(Source texts of formatted documents)

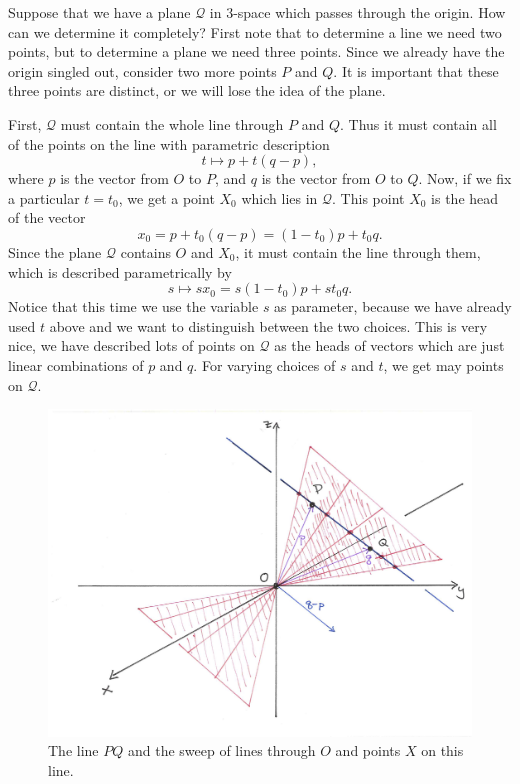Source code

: \documentclass[00-livre-main.tex]{subfiles}
\begin{document}
Suppose that we have a plane $\mathcal{Q}$ in $3$-space which passes through the origin. How can we determine it completely? First note that to determine a line we need two points, but to determine a plane we need three points. Since we already have the origin singled out, consider two more points $P$ and $Q$. It is important that these three points are distinct, or we will lose the idea of the plane. 

First, $\mathcal{Q}$ must contain the whole line through $P$ and $Q$. Thus it must contain all of the points on the line with parametric description
\[
t \mapsto p + t(q-p),
\]
where $p$ is the vector from $O$ to $P$, and $q$ is the vector from $O$ to $Q$. Now, if we fix a particular $t=t_0$, we get a point $X_0$ which lies in $\mathcal{Q}$. This point $X_0$ is the head of the vector 
\[
x_0 = p + t_0 (q-p) = (1-t_0) p + t_0 q.
\]
Since the plane $\mathcal{Q}$ contains $O$ and $X_0$, it must contain the line through them, which is described parametrically by
\[
s \mapsto s x_0 = s(1-t_0) p + st_0 q.
\]
Notice that this time we use the variable $s$ as parameter, because we have already used $t$ above and we want to distinguish between the two choices. This is very nice, we have described lots of points on $\mathcal{Q}$ as the heads of vectors which are just linear combinations of $p$ and $q$. For varying choices of $s$ and $t$, we get may points on $\mathcal{Q}$.

\begin{figure}[ht]
\centering
\includegraphics[width=\textwidth]{images/plane-sweep.png}
\caption{The line $PQ$ and the sweep of lines through $O$ and points $X$ on this line.}
\label{fig:parametric-plane-O}
\end{figure}
\end{document}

▸ **Description of the task**
Pull every line containing "mapsto" from the data.

▸ **Task answer**
t \mapsto p + t(q-p),
s \mapsto s x_0 = s(1-t_0) p + st_0 q.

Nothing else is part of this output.